Since I first met Rodney Dorival, owner of Big Paws Little Claws, I’ve thought he could just be the next Cesar Milan. He’s amazing with dogs, erudite, unfailingly charming, drives an immaculate, celeb-ready ’68 Buick Skylark that he restored himself, and as you can see from the photo he looks like the linebacker who gets the brand endorsement work (the arms come in handy for keeping my skateboard-chewing Rottweiler under control.) So I guess I shouldn’t be surprised that Microsoft also saw his potential and recently decided to turn Rodney and his staff into a marketing channel, wandering the streets of New York in T-shirts emblazoned with the Bing logo and search box.

I’m pretty skeptical about ambient media.
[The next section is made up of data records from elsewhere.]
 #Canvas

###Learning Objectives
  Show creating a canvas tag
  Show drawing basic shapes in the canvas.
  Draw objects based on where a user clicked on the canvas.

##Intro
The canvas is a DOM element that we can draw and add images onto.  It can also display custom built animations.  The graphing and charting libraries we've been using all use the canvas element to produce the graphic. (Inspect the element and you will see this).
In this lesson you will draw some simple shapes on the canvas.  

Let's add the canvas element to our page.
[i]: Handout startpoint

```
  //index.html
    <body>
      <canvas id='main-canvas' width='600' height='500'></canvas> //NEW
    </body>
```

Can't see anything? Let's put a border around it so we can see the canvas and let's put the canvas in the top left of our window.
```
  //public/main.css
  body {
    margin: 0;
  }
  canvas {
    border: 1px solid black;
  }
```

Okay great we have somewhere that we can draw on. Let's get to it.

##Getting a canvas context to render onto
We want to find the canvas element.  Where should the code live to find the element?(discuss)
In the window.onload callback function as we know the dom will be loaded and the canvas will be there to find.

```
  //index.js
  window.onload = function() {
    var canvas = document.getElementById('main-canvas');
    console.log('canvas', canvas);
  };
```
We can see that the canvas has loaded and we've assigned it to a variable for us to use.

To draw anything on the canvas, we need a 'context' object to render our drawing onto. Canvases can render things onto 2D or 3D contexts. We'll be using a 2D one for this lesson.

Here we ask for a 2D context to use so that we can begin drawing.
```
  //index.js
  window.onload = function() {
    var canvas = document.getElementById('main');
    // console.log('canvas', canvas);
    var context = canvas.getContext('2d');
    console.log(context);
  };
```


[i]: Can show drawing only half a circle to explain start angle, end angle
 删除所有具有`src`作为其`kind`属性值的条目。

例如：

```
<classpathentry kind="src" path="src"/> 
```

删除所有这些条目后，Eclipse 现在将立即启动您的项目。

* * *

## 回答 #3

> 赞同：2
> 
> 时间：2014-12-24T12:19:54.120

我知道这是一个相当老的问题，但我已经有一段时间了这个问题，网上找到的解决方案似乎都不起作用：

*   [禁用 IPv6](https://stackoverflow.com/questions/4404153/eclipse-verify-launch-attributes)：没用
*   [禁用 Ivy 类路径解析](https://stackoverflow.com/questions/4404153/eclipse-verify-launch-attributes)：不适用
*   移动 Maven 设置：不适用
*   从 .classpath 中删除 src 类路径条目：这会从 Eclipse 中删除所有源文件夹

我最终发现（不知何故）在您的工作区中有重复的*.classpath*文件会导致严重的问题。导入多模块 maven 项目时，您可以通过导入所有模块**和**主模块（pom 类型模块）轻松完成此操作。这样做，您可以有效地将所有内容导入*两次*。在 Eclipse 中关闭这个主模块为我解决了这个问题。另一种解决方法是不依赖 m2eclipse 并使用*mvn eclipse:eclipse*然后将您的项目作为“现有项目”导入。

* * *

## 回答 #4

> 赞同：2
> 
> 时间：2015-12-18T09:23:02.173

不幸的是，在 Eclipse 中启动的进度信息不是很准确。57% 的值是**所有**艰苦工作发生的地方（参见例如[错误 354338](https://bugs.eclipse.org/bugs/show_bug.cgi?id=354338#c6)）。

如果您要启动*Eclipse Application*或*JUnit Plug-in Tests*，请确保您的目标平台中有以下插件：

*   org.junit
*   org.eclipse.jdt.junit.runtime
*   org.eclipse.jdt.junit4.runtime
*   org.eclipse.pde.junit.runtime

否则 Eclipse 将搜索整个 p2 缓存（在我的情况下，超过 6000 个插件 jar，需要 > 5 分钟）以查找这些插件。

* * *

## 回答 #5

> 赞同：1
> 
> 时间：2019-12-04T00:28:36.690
When I was working for Ad Age I was frequently bombarded by press releases from people who thought that their network of hubcap-cum-tea trays or toilet seats that double as frisbees, were the perfect branding medium, and I tend to think this stuff is just commercial clutter best avoided by brands. But for Bing, Rodney’s crew seems a smart choice.
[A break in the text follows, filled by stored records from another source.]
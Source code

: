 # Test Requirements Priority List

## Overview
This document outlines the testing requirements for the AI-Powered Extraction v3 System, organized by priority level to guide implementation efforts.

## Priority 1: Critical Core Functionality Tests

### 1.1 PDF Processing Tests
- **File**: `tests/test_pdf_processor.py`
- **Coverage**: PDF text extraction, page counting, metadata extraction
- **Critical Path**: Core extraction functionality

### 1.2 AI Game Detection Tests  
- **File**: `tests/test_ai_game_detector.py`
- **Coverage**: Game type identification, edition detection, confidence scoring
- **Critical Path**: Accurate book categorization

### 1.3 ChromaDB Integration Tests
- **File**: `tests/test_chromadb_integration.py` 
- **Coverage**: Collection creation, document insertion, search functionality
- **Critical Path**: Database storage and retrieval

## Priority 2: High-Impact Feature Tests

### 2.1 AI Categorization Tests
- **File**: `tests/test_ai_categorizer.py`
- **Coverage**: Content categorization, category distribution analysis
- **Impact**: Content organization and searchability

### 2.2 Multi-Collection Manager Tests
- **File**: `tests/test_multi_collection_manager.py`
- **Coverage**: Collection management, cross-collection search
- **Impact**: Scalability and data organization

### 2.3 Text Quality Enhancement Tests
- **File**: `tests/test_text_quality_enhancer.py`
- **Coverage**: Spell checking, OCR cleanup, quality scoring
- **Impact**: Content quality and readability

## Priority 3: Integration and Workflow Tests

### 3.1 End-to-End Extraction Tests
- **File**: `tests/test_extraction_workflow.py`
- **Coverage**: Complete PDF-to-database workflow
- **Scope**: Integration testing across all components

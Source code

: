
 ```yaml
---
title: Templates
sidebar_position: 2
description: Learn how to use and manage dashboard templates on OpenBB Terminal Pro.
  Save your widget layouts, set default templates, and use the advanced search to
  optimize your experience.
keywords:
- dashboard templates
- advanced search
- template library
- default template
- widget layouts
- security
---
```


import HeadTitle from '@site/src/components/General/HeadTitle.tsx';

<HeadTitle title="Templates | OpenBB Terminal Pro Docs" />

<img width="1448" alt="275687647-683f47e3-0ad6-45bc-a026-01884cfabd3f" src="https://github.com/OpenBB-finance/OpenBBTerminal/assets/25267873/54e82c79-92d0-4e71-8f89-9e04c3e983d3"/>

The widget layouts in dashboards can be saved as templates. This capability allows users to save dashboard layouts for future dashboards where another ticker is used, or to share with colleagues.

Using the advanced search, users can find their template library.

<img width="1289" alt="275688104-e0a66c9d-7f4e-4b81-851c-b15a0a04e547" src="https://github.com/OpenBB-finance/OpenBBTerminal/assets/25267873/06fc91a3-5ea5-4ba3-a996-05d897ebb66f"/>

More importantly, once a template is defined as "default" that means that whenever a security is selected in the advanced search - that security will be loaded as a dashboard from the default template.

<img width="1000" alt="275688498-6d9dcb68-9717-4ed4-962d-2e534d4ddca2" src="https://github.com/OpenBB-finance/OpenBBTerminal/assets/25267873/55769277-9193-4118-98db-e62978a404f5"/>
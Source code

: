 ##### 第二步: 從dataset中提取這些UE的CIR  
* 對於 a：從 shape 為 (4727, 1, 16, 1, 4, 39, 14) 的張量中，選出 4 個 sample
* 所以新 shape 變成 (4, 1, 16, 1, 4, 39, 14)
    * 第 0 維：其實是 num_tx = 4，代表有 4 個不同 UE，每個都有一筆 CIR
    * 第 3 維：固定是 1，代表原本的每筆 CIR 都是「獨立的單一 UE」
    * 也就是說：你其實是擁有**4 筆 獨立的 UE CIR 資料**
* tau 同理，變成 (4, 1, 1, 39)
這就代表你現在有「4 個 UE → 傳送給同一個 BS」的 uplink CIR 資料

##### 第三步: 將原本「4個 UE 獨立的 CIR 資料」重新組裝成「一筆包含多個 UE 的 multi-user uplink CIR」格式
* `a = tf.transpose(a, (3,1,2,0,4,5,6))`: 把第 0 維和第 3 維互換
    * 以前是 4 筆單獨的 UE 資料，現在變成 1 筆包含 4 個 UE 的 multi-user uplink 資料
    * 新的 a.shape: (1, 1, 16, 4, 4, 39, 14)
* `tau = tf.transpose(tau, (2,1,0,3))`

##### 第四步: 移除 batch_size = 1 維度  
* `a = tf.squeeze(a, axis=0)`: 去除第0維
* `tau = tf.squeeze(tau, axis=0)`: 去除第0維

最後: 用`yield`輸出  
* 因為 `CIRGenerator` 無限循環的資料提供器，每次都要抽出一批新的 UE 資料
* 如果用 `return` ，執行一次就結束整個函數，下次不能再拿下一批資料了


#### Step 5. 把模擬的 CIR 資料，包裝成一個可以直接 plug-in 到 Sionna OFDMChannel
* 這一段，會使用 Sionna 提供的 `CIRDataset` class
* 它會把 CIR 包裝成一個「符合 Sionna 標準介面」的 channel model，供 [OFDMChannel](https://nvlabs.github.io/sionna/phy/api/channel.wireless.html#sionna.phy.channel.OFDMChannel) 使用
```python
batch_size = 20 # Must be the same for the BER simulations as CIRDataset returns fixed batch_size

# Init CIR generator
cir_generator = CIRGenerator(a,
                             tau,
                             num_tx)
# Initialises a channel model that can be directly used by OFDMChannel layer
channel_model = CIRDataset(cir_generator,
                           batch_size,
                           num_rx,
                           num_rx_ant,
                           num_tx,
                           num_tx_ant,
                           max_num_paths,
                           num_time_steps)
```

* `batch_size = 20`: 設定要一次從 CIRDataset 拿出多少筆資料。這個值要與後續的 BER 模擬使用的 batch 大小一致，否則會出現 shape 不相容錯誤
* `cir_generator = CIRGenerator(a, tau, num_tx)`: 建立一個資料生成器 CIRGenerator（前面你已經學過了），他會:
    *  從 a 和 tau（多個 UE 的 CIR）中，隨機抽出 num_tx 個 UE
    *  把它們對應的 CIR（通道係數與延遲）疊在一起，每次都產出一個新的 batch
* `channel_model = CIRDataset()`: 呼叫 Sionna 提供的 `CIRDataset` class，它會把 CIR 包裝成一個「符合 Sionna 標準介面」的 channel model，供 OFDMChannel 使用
Sean Carver, director of brand entertainment for Bing, explains why he did the deal: “Dog walkers make constant decisions about where to go, and get asked for directions and help all the time too. They’re also inherently expert on their local areas, and we wanted to stress that one of our strongest feature is the ability to find what you want locally. We’re trying to humanize search, to put the person in the middle.” And, as Rodney himself points out, “we’re walking billboards surrounded by dogs that people want to stop and pet, what could be better. I’ve always used Bing’s visual search to research my clients’ pets, so Microsoft seemed like a natural partner.”

PR maestro Keith Estabrook who represents Rodney (yes, my dog walker has a publicist, the same publicist as Lebron James!), connected him with Microsoft, and has helped them get some nice earned media on the back of the sponsorship with Rodney appearing in the New York Times and on CBS’ Early Show, sporting his Bing t-shirt. Bing is now planning to sponsor dog walkers in Chicago and San Francisco, and is also working on a map app that’ll help people find their local dog parks.

Of course there’s a bigger story behind this, in the shape of an escalating marketing battle between the search engines.

I confess, I was one of those people who figured that search would always be simply a case of ‘best engine wins’ and that no amount of marketing dollars would change Google’s hegemony. But Microsoft’s big ad spending appears to be working with its search share having jumped about 4% to almost 12% of the market since its Windows Live search was revamped and relaunched as Bing last June.

Google’s hardly on the ropes here. Bing’s gains seem to have come more at Yahoo’s expense, and Google has maintained its 65% share of the search market. But Google is still totally dependent on search despite all its other fascinating moves, and is clearly becoming a little more attuned to the idea of openly marketing its services, witness its show-stealingly beautiful Super Bowl spot, and the follow-up Search Stories Video Creator. (It’s also interesting that it has launched a revamped search interface this week, and while Google’s PR around this revamp has stressed that these changes have been in the works for a long time, the new interface does have a certain Bing-ness to it.)

So it seems likely that the search marketing wars will continue, and maybe even escalate, after all the battle over mobile search, which will surely be a bigger market than desktop search at some point in the future, has barely begun.

In the meantime Rodney Dorival continues to build his burgeoning business. He’s already lined up a second advertiser for his newly-minted media network, a manufacturer of glass products called Glassybaby. But his main ambition is to continue to build his core business, which he sees not just as dog walking, but as a petcare concierge service. “Whatever you need that’s related to your pet – from picking up dogfood, to taking a trip to the vet, or anything really – we can provide. I think we can change the way the petcare industry is viewed.” And who knows, maybe a TV show? “I wouldn’t rule anything out,” he says cagily, before his publicist steps in and ends my interview with my dog walker.

Jonah Bloom is the CEO and editor in chief of Breaking Media.